Let us assume the four consecutive odd numbers as x, x + 2, x + 4, x + 6

• First consecutive odd number = x
• Second consecutive odd number = x + 2
• Third consecutive odd number = x + 4
• Fourth consecutive odd number = x + 6

Remember : Whenever we have to assume odd or even numbers we assume it as x, x +2, x + 4... that is by assuming them as any variable and adding consecutive even number to it. And whenever we assume natural numbers, whole numbers, integers, etc we assume them as x, x + 1, x + 2,... that is assuming them as any variable and adding a consecutive number to it.

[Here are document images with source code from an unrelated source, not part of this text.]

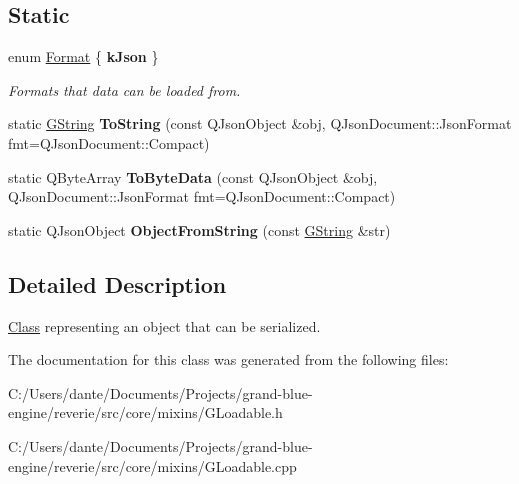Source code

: \subsection*{Static}
\begin{DoxyCompactItemize}
\item 
\mbox{\label{classrev_1_1_serializable_ac2279bc0fd05f9c2459a6b7258e43fa8}} 
enum \mbox{\hyperlink{classrev_1_1_serializable_ac2279bc0fd05f9c2459a6b7258e43fa8}{Format}} \{ {\bfseries k\+Json}
 \}
\begin{DoxyCompactList}\small\item\em Formats that data can be loaded from. \end{DoxyCompactList}\item 
\mbox{\label{classrev_1_1_serializable_a03c1bd7fec1d4b61454047cf9f30969a}} 
static \mbox{\hyperlink{classrev_1_1_g_string}{G\+String}} {\bfseries To\+String} (const Q\+Json\+Object \&obj, Q\+Json\+Document\+::\+Json\+Format fmt=Q\+Json\+Document\+::\+Compact)
\item 
\mbox{\label{classrev_1_1_serializable_a8a92217fefe852855da51ea0afbf98ad}} 
static Q\+Byte\+Array {\bfseries To\+Byte\+Data} (const Q\+Json\+Object \&obj, Q\+Json\+Document\+::\+Json\+Format fmt=Q\+Json\+Document\+::\+Compact)
\item 
\mbox{\label{classrev_1_1_serializable_a7f70ac17716e66e914eeb6a811a8405c}} 
static Q\+Json\+Object {\bfseries Object\+From\+String} (const \mbox{\hyperlink{classrev_1_1_g_string}{G\+String}} \&str)
\end{DoxyCompactItemize}


\subsection{Detailed Description}
\mbox{\hyperlink{struct_class}{Class}} representing an object that can be serialized. 

The documentation for this class was generated from the following files\+:\begin{DoxyCompactItemize}
\item 
C\+:/\+Users/dante/\+Documents/\+Projects/grand-\/blue-\/engine/reverie/src/core/mixins/G\+Loadable.\+h\item 
C\+:/\+Users/dante/\+Documents/\+Projects/grand-\/blue-\/engine/reverie/src/core/mixins/G\+Loadable.\+cpp\end{DoxyCompactItemize}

The average of x, x + 2, x + 4, x + 6 = 56

Formula of average :-

$\boxed{ \bf{ \blue{Average = \dfrac{Sum \: of \: all \: the \: items}{Total \: number \: of \: items}}}}$

→ Sum of all the consecutive odd numbers = x + x + 2 + x + 4 + x + 6

→ Sum of all the consecutive odd numbers = 4x + 12

→ Total number of consecutive odd numbers = 4

Substituting the values :-

$\implies \sf Average = \dfrac{Sum \: of \: all \: the \: items}{Total \: number \: of \: items}$

$\implies \sf 56 = \dfrac{4x + 6}{4}$

Taking 2 common from the numerator :-

$\implies \sf 56 = \dfrac{2(x + 3)}{4}$

$\implies \sf 56 = \dfrac{\not 2(x + 3)}{\not4}$

$\implies \sf 56 = \dfrac{x + 3}{2}$

$\implies \sf 56 \times 2 = x + 3$

$\implies \sf 112 = x + 3$

$\implies \sf 112 - 3 = x$

$\implies \sf 109 = x$

→ The value of x = 109

Substitute the value of x in the four consecutive odd numbers :-

→ First consecutive odd number = x = 109

→ Second consecutive odd number = x + 2 = 109 + 2 = 111

→ Third consecutive odd number = x + 4 = 109 + 4 = 113

→ Fourth consecutive odd number = x + 6 = 109 + 6 = 115

Product of the first and last term :-

→ First term × Fourth term

→ 109 × 115

→ 12535

Therefore, the product of the first and last term = 12535